DATA TO USE>
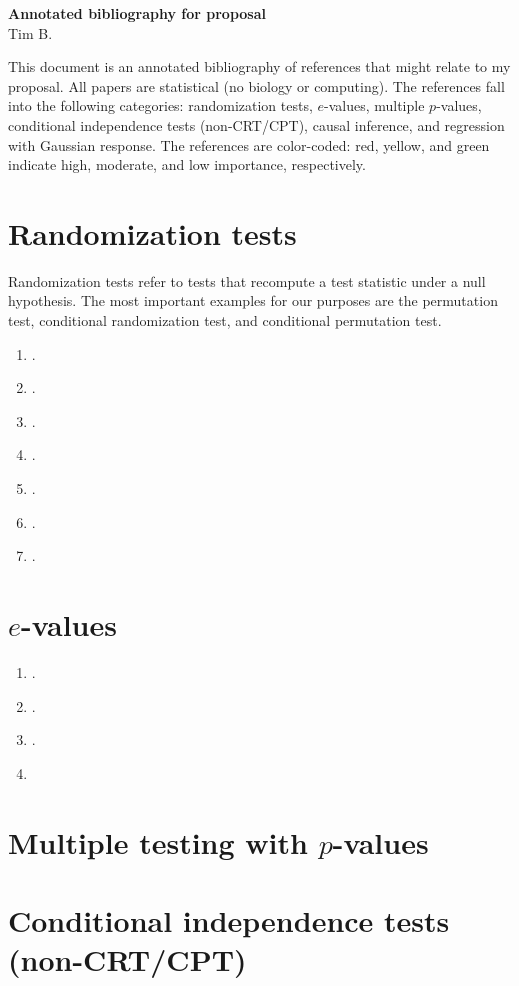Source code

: \documentclass[12pt]{article}
\newcommand{\red}[1]{\textcolor{red}{#1}}
\newcommand{\green}[1]{\textcolor{ForestGreen}{#1}}
\newcommand{\yellow}[1]{\textcolor{YellowOrange}{#1}}
\begin{document}
\begin{center}
\textbf{Annotated bibliography for proposal} \\
Tim B.
\end{center}

This document is an annotated bibliography of references that might relate to my proposal. All papers are statistical (no biology or computing). The references fall into the following categories: randomization tests, $e$-values, multiple $p$-values, conditional independence tests (non-CRT/CPT), causal inference, and regression with Gaussian response. The references are color-coded: red, yellow, and green indicate high, moderate, and low importance, respectively.

\section{Randomization tests}

Randomization tests refer to tests that recompute a test statistic under a null hypothesis. The most important examples for our purposes are the permutation test, conditional randomization test, and conditional permutation test.

\begin{enumerate}
\item \red{\cite{Katsevich2020b}}.
\item \red{\cite{Berrett2020}}.
\item \red{\cite{Li2021}}.
\item \yellow{\cite{Zhang2021}}.
\item \yellow{\cite{Javanmard2021}}.
\item \yellow{\cite{Zhong2021}}.
\item \green{\cite{Dobriban2021}}.
\end{enumerate}

\section{$e$-values}

\begin{enumerate}
\item \red{\cite{Shafer2021}}.
\item \red{\cite{Wang2020b}}.
\item \red{\cite{Vovk2020}}.
\item 
\end{enumerate}

\section{Multiple testing with $p$-values}

\section{Conditional independence tests (non-CRT/CPT)}

\printbibliography
\end{document}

AIM OF THE TASK>
Whenever the string "tests" shows up in a line above, copy that line.

RESULT>
This document is an annotated bibliography of references that might relate to my proposal. All papers are statistical (no biology or computing). The references fall into the following categories: randomization tests, $e$-values, multiple $p$-values, conditional independence tests (non-CRT/CPT), causal inference, and regression with Gaussian response. The references are color-coded: red, yellow, and green indicate high, moderate, and low importance, respectively.
\section{Randomization tests}
Randomization tests refer to tests that recompute a test statistic under a null hypothesis. The most important examples for our purposes are the permutation test, conditional randomization test, and conditional permutation test.
\section{Conditional independence tests (non-CRT/CPT)}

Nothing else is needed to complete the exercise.